Leave out the pictures, and retype the remaining data exactly.

◆ ◆ ◆ ◆ ◆

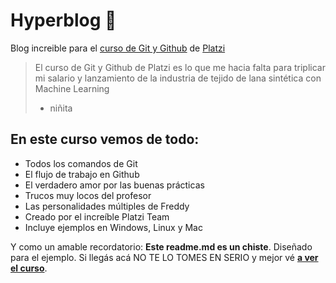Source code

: # Hyperblog :green_heart:
Blog increible para el [curso de Git y Github](https://platzi.com/cursos/git-github/ "curso de Git y Github") de [Platzi](https://platzi.com "Platzi")
> El curso de Git y Github de Platzi es lo que me hacia falta para triplicar mi salario y lanzamiento de la industria de tejido de lana sintética con Machine Learning
> - niñita

## En este curso vemos de todo:
* Todos los comandos de Git
* El flujo de trabajo en Github
* El verdadero amor por las buenas prácticas
* Trucos muy locos del profesor
* Las personalidades múltiples de Freddy
* Creado por el increíble Platzi Team
* Incluye ejemplos en Windows, Linux y Mac

Y como un amable recordatorio: **Este readme.md es un chiste**.  Diseñado para el ejemplo. Si llegás acá NO TE LO TOMES EN SERIO y mejor vé [**a ver el curso**](https://platzi.com/cursos/git-github/ "a ver el curso").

◆ ◆ ◆ ◆ ◆

_Solution_.
Source code

: # Hyperblog :green_heart:
Blog increible para el [curso de Git y Github](https://platzi.com/cursos/git-github/ "curso de Git y Github") de [Platzi](https://platzi.com "Platzi")
> El curso de Git y Github de Platzi es lo que me hacia falta para triplicar mi salario y lanzamiento de la industria de tejido de lana sintética con Machine Learning
> - niñita

## En este curso vemos de todo:
* Todos los comandos de Git
* El flujo de trabajo en Github
* El verdadero amor por las buenas prácticas
* Trucos muy locos del profesor
* Las personalidades múltiples de Freddy
* Creado por el increíble Platzi Team
* Incluye ejemplos en Windows, Linux y Mac

Y como un amable recordatorio: **Este readme.md es un chiste**.  Diseñado para el ejemplo. Si llegás acá NO TE LO TOMES EN SERIO y mejor vé [**a ver el curso**](https://platzi.com/cursos/git-github/ "a ver el curso").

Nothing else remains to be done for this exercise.